GPU Ray Tracing Performance Comparisons [2021-2022]

Looking on Portal RTX developer menu and the 'SER is Supported' box is ticked but greyed out???

Surely it wouldn't be ticked at all with my 3060ti?
 
For those interested I've tested Witcher 3 (outside on horse back at the start of the game)

  • 12100f
  • 16GB RAM
  • RTX3060ti

Game settings

  • Resolution: 2560x1440
  • Upscaling used: DLSS balanced
  • Graphics pre-set: All set to high
  • RT: Everything turned on

My fps at the above settings is ~45fps with some dips to around 40fps and some scenes 50+fps

I tried turning off each individual RT effect (But left RTGI always on) to try and get to 60fps but no use, turning off RT shadows, reflections and AO only gives me an extra 5-7fps so hardly worth turning off as it doesn't get me to 60fps.

Turning off all RT effects and leaving all the other settings the same (including leaving DLSS balanced on) gets me 110-130fps.

EDIT:

Absolute shit that you can't turn each RT effect on/off individually, you have to have RTGI enabled to even have the ability to toggle the other RT effects on/off which is piss poor.

I think RT shadows adds more to the game than RTGI does, there's so much foliage that's un shadowed that it makes a massive difference just having shadows on them as they have this weird and unnatural glow otherwise.
 
Last edited:
In UE4.26 Archviz mode with RT on, The 4090 is 2.6x to 3x times faster than 7900XTX, the 4080 is ~2x times faster, while the 3090Ti is ~50% faster.
Interestingly the 2080Ti is between 30% to 50% faster than 6900XT, while the 7900XTX is 30% faster than 2080Ti.

1671316343309.png

1671316180156.png


 
@davis.anthony It's a common thing with ray tracing in games. Haven't been able to figure it out, but it's pretty consistent. The first ray traced game I played was control, and I noticed I seemed to not be gpu limited in the most intensive scenes. I actually tries setting the game to some absurd low resolution with DLSS on top of it. There was no way I could be gpu limited. The ray count would be so low at the resolution I was attempting. My frame rate changed if I adjusted the clock speed of my cpu, which proved that it was a cpu limit.

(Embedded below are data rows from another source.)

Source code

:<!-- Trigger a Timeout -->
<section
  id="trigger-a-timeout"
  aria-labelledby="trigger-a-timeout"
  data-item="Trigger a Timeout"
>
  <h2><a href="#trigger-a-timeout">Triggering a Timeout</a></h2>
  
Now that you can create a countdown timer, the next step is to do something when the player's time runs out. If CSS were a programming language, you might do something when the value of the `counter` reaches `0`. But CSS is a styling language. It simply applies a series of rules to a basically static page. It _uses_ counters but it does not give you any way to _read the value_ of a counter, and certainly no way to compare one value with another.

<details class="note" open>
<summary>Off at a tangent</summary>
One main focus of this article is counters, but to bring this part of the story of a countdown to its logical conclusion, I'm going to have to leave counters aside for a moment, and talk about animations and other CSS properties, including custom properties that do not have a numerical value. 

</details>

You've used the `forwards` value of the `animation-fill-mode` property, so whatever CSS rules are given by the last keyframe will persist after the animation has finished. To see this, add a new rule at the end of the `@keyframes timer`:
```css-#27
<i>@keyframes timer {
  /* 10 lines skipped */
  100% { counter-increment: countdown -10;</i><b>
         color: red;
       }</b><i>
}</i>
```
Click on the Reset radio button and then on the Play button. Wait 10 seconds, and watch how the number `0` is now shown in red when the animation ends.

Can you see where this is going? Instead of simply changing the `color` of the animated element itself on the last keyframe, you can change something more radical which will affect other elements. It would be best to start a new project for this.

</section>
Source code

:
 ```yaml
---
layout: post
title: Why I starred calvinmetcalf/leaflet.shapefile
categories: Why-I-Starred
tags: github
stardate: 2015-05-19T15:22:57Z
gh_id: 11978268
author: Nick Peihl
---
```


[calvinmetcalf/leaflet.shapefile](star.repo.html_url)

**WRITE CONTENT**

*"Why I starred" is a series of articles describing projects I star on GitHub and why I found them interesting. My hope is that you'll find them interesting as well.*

I'm not sure if every ray traced game is like that, but I think pretty much all of them are. There's some bottleneck that's cpu limited, either in the driver, the api or the implementation in the engine.

Ok, so 640x480 with low preset and DLSS ultra so interal res less than 320x240 (DLSS has no issue keeping up with these frame rates). Ryzen 3600x with RTX 3080. Memory is 3200 with timings from an xmp profile (not great)

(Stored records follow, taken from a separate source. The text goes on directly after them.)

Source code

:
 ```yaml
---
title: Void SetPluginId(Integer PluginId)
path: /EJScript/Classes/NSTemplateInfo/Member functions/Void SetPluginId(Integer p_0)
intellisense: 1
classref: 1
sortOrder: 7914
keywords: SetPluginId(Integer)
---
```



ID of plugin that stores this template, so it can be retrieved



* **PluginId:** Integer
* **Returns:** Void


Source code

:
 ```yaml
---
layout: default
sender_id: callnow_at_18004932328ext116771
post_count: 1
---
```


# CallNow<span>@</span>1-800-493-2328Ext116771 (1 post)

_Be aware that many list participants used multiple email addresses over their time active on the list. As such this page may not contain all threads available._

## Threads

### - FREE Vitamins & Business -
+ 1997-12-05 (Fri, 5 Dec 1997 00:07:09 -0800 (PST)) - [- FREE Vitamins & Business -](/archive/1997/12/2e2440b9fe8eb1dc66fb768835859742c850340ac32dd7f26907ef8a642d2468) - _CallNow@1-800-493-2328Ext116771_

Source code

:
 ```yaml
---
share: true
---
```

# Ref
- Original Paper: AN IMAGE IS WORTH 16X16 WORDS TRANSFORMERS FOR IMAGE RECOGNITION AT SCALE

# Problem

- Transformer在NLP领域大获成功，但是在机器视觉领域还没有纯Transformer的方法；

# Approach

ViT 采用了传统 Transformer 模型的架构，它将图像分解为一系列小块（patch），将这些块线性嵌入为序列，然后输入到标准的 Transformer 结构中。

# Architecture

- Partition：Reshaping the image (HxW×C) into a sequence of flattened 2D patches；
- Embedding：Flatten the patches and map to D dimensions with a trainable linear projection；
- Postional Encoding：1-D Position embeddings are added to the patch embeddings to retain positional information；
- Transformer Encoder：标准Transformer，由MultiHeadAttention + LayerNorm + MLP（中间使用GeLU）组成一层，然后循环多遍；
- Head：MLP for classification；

We have stock CPU clock and no RT we get 142 fps


At 3 GHz CPU clock and no RT we get 119 fps, so yes confirmed CPU limited


Then at stock clock and full RT we get 89 fps. Only 42% gpu use. Are we CPU limited?

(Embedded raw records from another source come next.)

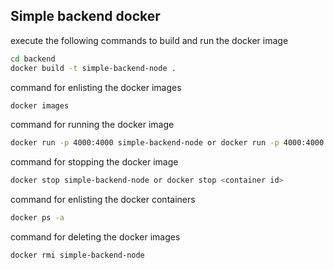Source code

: ## Simple backend docker
execute the following commands to build and run the docker image

```bash
cd backend
docker build -t simple-backend-node .
```

command for enlisting the docker images 
```bash
docker images
```

command for running the docker image 
```bash
docker run -p 4000:4000 simple-backend-node or docker run -p 4000:4000 <image id>
```


command for stopping the docker image 
```bash
docker stop simple-backend-node or docker stop <container id>
```

command for enlisting the docker containers 
```bash
docker ps -a
```

command for deleting the docker images 
```bash
docker rmi simple-backend-node
```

At 3GHz cpu clock and full RT we get ... 74 fps. Looks like we're cpu limited. CPU clocked dropped by


Ok, maybe that cpu clock change was severe, so let's try 3950 MHz, so about 10% lower clock. Lose what looks like 6-9 fps depending on when I capture both images.

 
@davis.anthony It's a common thing with ray tracing in games. Haven't been able to figure it out, but it's pretty consistent. The first ray traced game I played was control, and I noticed I seemed to not be gpu limited in the most intensive scenes. I actually tries setting the game to some absurd low resolution with DLSS on top of it. There was no way I could be gpu limited. The ray count would be so low at the resolution I was attempting. My frame rate changed if I adjusted the clock speed of my cpu, which proved that it was a cpu limit.

I'm not sure if every ray traced game is like that, but I think pretty much all of them are. There's some bottleneck that's cpu limited, either in the driver, the api or the implementation in the engine.

My GPU is 99% maxed out in every RT game I own except Spiderman.
 
My GPU is 99% maxed out in every RT game I own except Spiderman.

You can definitely be maxed out if you're using ultra settings, 4k (maybe 1440p), native, DLSS quality or some combination of those things. But I bet if you experiment with the settings like I did with Control you can find there's some cpu limit you can't overcome by lowering settings, resolution etc. Like set the resolution to something absurd like 640x480 or lower, set all of the non RT settings to low, and then compare with RT on/off. Your gpu utilization will probably be very low and your frame rate will take a hit anyway.

In terms of gameplay, you may never encounter it, especially if you have a good cpu. If you don't have a great cpu or you're specifically trying to game at high frame rates by adjusting settings you might see it. I pretty much always aim for 120 fps, so I test most games with RT to see if I can get the settings to bring me to that level.
 
For those interested I've tested Witcher 3 (outside on horse back at the start of the game)

  • 12100f
  • 16GB RAM
  • RTX3060ti

Game settings

  • Resolution: 2560x1440
  • Upscaling used: DLSS balanced
  • Graphics pre-set: All set to high
  • RT: Everything turned on

My fps at the above settings is ~45fps with some dips to around 40fps and some scenes 50+fps

I tried turning off each individual RT effect (But left RTGI always on) to try and get to 60fps but no use, turning off RT shadows, reflections and AO only gives me an extra 5-7fps so hardly worth turning off as it doesn't get me to 60fps.

Turning off all RT effects and leaving all the other settings the same (including leaving DLSS balanced on) gets me 110-130fps.

EDIT:

Absolute shit that you can't turn each RT effect on/off individually, you have to have RTGI enabled to even have the ability to toggle the other RT effects on/off which is piss poor.

I think RT shadows adds more to the game than RTGI does, there's so much foliage that's un shadowed that it makes a massive difference just having shadows on them as they have this weird and unnatural glow otherwise.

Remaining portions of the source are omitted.